*** SUPPLIED INFORMATION Section Begins ***

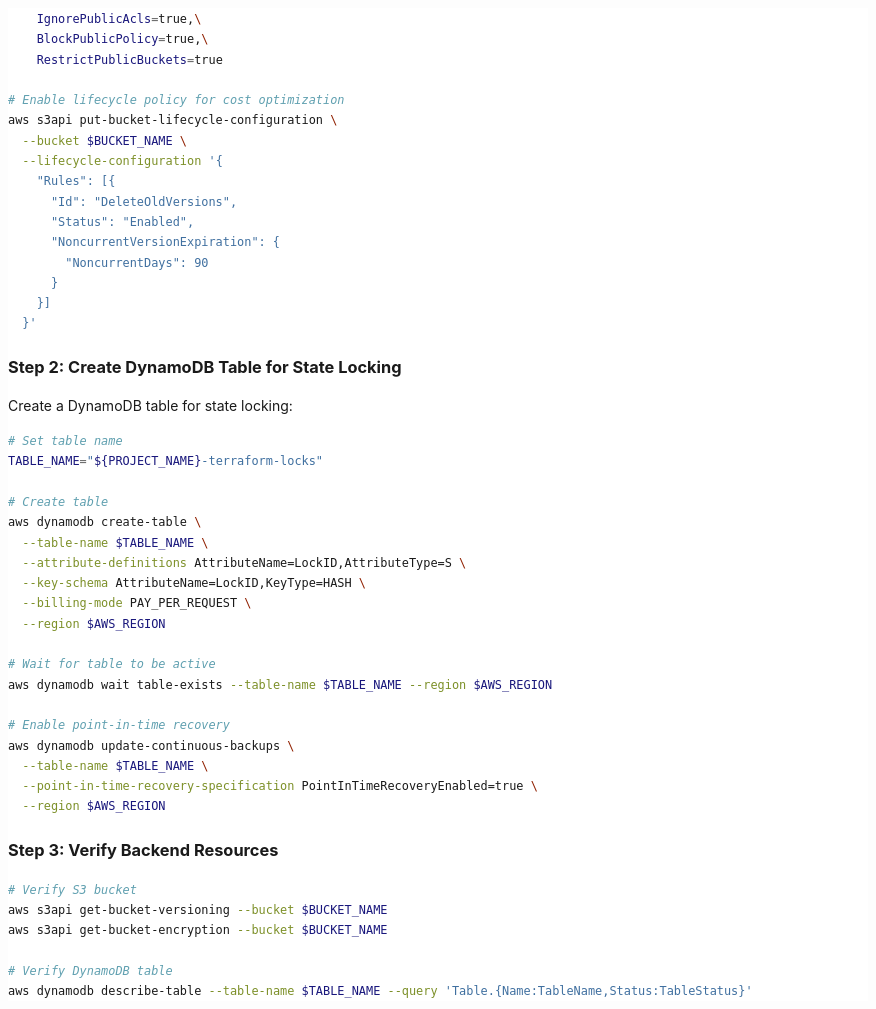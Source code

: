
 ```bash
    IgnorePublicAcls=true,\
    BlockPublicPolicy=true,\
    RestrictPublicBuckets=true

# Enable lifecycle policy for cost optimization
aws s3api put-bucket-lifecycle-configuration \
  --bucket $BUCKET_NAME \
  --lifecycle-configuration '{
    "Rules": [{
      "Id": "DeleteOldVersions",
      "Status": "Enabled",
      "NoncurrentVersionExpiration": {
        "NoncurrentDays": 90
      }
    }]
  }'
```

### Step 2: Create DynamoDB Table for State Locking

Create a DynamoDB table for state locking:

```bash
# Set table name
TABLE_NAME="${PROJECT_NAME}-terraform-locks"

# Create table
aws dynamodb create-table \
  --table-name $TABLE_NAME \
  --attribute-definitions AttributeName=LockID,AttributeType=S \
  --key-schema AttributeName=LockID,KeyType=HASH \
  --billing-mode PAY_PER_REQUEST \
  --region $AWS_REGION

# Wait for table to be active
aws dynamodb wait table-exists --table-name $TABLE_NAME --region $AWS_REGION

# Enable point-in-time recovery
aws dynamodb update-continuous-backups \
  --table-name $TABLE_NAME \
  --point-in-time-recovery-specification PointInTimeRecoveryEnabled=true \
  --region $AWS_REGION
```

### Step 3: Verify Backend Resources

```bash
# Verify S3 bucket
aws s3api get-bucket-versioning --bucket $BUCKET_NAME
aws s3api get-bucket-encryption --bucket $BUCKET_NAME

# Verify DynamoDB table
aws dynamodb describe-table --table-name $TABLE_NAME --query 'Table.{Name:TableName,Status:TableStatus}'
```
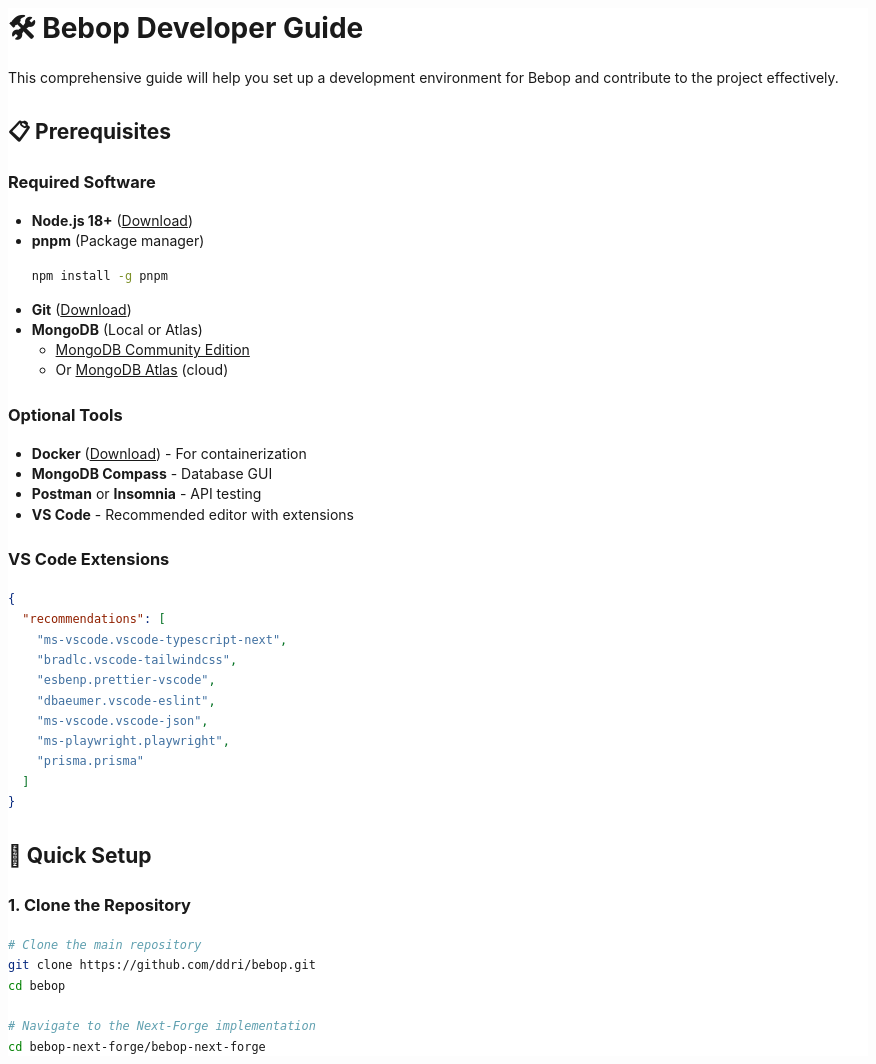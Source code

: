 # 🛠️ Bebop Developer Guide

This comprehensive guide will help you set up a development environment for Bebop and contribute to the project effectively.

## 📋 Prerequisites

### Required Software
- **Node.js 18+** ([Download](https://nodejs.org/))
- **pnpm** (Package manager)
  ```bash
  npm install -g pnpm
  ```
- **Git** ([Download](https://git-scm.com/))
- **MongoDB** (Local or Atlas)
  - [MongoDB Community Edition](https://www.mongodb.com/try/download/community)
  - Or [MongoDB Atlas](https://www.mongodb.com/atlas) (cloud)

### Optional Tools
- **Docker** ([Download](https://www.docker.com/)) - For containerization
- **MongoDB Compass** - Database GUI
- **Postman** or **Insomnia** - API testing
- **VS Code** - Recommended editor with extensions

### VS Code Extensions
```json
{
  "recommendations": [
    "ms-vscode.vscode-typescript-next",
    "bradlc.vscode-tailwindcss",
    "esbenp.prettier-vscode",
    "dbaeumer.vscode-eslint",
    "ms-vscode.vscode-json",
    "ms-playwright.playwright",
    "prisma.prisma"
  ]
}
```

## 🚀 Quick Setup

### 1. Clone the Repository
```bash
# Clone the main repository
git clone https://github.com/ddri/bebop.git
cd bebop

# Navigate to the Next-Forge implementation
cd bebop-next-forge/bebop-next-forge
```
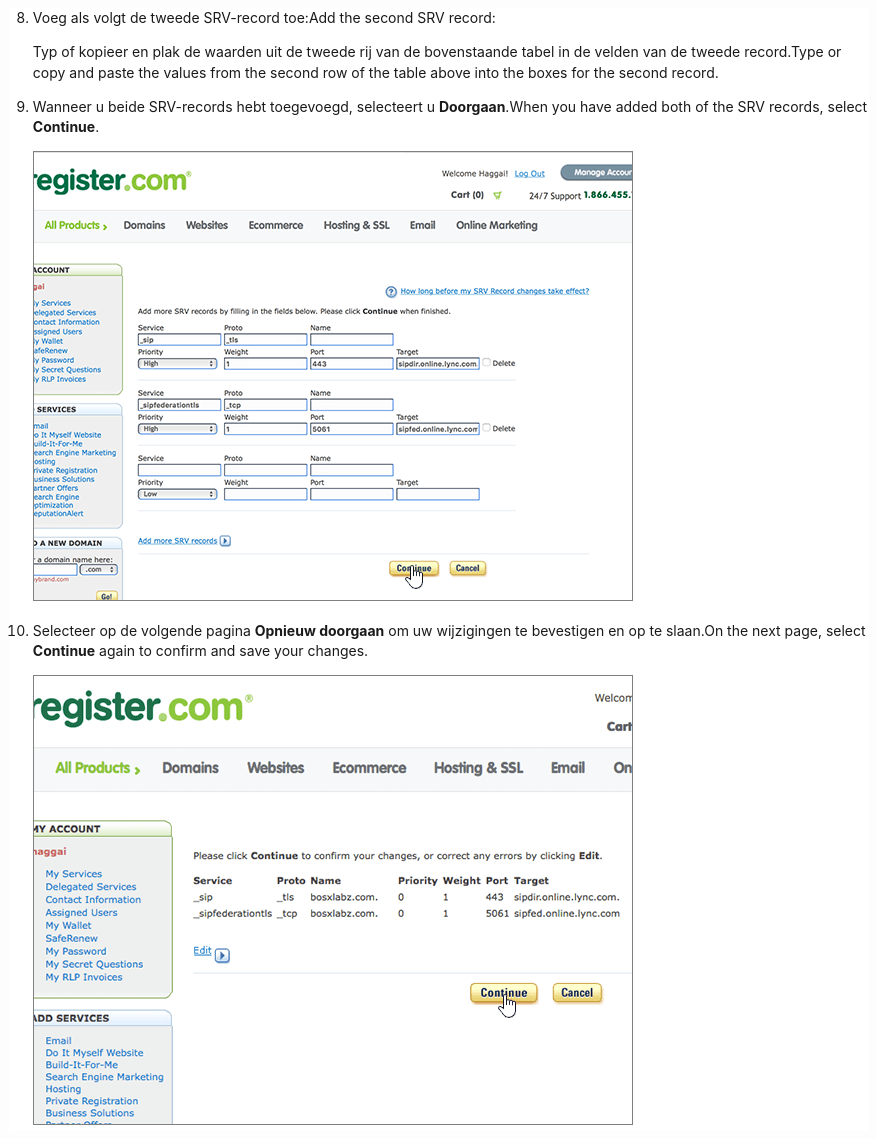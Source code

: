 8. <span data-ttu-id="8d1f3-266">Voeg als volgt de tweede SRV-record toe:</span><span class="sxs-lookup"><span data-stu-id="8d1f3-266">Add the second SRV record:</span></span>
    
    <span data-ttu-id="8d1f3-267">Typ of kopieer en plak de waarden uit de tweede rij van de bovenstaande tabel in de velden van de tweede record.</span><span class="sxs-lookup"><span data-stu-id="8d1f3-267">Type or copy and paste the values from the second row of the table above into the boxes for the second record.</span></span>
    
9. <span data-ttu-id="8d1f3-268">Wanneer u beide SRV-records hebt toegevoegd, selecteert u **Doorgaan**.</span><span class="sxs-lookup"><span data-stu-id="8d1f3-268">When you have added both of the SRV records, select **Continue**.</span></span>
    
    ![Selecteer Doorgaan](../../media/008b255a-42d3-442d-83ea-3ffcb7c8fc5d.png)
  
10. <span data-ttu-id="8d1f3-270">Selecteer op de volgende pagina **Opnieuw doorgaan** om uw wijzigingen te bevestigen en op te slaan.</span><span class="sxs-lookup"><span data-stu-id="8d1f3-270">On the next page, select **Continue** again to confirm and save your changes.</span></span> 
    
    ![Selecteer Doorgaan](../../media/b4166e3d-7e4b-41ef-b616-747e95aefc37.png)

*** SUPPLIED INFORMATION Section Ends ***

WORK TO COMPLETE:
Which lines above hold the word "media"? Copy each of them.

YOUR SOLUTION:
    ![Selecteer Doorgaan](../../media/008b255a-42d3-442d-83ea-3ffcb7c8fc5d.png)
    ![Selecteer Doorgaan](../../media/b4166e3d-7e4b-41ef-b616-747e95aefc37.png)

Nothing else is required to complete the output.